Could you win a memory championship?
1071.
If I gave you 15 minutes to memorize some decimal digits, and 30 minutes to recall them, how would you do it?
What if I told you the highest score was was 1071 digits?
One thousand and seventy-one.
Most people struggle with a 7-digit phone number.
How is over 1000 even possible?
Now let’s try history.
I’m going to give you some dates. You’ll have 5 minutes to memorize them, and 15 to recall them. You just need to remember the year that the event happened.
What’s the top score?
132 dates. Memorized in 5 minutes.
Okay, let’s try one more.
Words. Random words. I’m going to give you 5 minutes to memorize a string of random words, and I’m going to give you 15 to recall them.
What score are you competing against for this one? 125 words.
One hundred and twenty-five. In 5 minutes.
It can take a minute for the numbers to sink in. They’re almost too big, too impossible-sounding, to wrap your head around. How can an actual, real person remember 1071 digits in order?
But it’s true. These statistics are taken from the World Memory Championships Official Records (don’t believe me? See them here). The Olympics for Brains.
How do they do it? The easiest conclusion to make is that the people who attain these incredibly high scores and geniuses. Obviously, they can’t be like you and me.
Except…maybe not.
Joshua Foer is a science writer who covered the U.S. Memory Championship in 2005. The year before, he’d graduated with a B.A., having majored in ecology and evolutionary biology. It wasn’t like he’d spent his life training. In fact, in his book, Moonwalking with Einstein: The Art and Science of Memory, he lists a lot of familiar struggles as his own: forgetting car keys, food in the oven, that kind of thing.
But he got curious, and spent a year of mental training under one of the world’s top memorizers. A year later, he won the U.S. Memory Championship.
Key takeaways?
There’s a skill set for everything.
Sure, each competitor will have their own tweaks, but essentially the way that memory competitors pull off their incredible feats is by making everything mean something.
A number isn’t a number, but a tangible object that you can see and touch and maybe even smell, an object with a story behind it - it’s a lot harder to forget.
Then all you need is a way to quickly translate and recall whatever you’re trying to learn into these meaningful symbols (learn more in Joshua Foer’s original article).
When developing a method that works for them, memorizers can draw on historical methods like that of loci (which you can learn more about here) which people have been using for centuries. Then, they practise, training their mind like an Olympic athlete trains their body.

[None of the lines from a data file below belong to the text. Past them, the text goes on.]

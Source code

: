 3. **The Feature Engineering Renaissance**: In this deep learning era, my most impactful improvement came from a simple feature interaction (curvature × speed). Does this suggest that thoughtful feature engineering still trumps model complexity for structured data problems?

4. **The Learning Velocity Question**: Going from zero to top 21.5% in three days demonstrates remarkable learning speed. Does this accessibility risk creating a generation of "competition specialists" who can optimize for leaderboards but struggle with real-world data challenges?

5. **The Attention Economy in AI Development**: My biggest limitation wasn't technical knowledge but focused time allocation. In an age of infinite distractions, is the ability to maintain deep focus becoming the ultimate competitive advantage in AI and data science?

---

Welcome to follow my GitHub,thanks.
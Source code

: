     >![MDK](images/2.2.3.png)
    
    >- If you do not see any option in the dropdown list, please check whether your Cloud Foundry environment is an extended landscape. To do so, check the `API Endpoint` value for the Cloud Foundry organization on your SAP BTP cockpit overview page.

What does this mean for you?
Maybe you don’t have time to spend a year in mental training. But I bet you have 5 minutes. Pick 10 random objects around you right now. A TV, a table, it doesn’t matter. Give it a couple of minutes then try to remember them. How many did you remember?
Now link them to one another with a quick story. It can just be snapshots in your head. The TV smashed on the table, glass everywhere. The table leg crushing your phone. Give it a couple of minutes, then see how easy it is to remember those words now.
The difference in method is the only difference between a you who struggles to remember and the you who can remember anything. Who knows, the second version of you could be the next Joshua Foer. Or at least remember where you put your phone.